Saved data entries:
◆ ◆ ◆ ◆ ◆ ◆ ◆
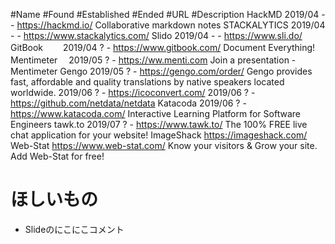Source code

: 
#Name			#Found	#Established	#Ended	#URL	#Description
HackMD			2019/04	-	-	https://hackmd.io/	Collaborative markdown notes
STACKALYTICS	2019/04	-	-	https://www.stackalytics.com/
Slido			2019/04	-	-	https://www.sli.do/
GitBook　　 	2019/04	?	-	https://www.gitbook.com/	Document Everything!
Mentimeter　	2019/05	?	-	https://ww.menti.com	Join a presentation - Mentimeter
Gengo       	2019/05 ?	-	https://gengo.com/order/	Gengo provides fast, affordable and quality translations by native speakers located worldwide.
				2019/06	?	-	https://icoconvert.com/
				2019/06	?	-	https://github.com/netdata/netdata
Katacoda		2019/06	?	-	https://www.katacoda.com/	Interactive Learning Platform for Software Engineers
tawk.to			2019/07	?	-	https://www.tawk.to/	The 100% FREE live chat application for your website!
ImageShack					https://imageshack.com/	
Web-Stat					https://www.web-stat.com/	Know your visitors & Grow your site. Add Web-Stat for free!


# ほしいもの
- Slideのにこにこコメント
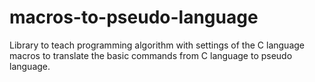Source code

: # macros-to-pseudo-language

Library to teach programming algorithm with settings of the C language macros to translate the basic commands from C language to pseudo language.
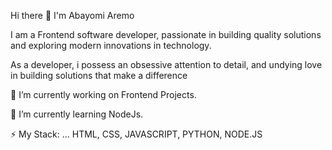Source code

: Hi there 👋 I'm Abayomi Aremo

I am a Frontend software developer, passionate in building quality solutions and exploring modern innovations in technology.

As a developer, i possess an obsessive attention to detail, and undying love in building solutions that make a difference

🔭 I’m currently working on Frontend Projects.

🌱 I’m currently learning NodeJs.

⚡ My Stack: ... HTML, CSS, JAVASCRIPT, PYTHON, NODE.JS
◆ ◆ ◆ ◆ ◆ ◆ ◆
[WHAT IS NEEDED]:
Print the records above exactly, minus pictures.

[SOLUTION TO THIS EXERCISE]:
Source code

: 
#Name			#Found	#Established	#Ended	#URL	#Description
HackMD			2019/04	-	-	https://hackmd.io/	Collaborative markdown notes
STACKALYTICS	2019/04	-	-	https://www.stackalytics.com/
Slido			2019/04	-	-	https://www.sli.do/
GitBook　　 	2019/04	?	-	https://www.gitbook.com/	Document Everything!
Mentimeter　	2019/05	?	-	https://ww.menti.com	Join a presentation - Mentimeter
Gengo       	2019/05 ?	-	https://gengo.com/order/	Gengo provides fast, affordable and quality translations by native speakers located worldwide.
				2019/06	?	-	https://icoconvert.com/
				2019/06	?	-	https://github.com/netdata/netdata
Katacoda		2019/06	?	-	https://www.katacoda.com/	Interactive Learning Platform for Software Engineers
tawk.to			2019/07	?	-	https://www.tawk.to/	The 100% FREE live chat application for your website!
ImageShack					https://imageshack.com/	
Web-Stat					https://www.web-stat.com/	Know your visitors & Grow your site. Add Web-Stat for free!


# ほしいもの
- Slideのにこにこコメント
Source code

: # macros-to-pseudo-language

Library to teach programming algorithm with settings of the C language macros to translate the basic commands from C language to pseudo language.
Source code

: Hi there 👋 I'm Abayomi Aremo

I am a Frontend software developer, passionate in building quality solutions and exploring modern innovations in technology.

As a developer, i possess an obsessive attention to detail, and undying love in building solutions that make a difference

🔭 I’m currently working on Frontend Projects.

🌱 I’m currently learning NodeJs.

⚡ My Stack: ... HTML, CSS, JAVASCRIPT, PYTHON, NODE.JS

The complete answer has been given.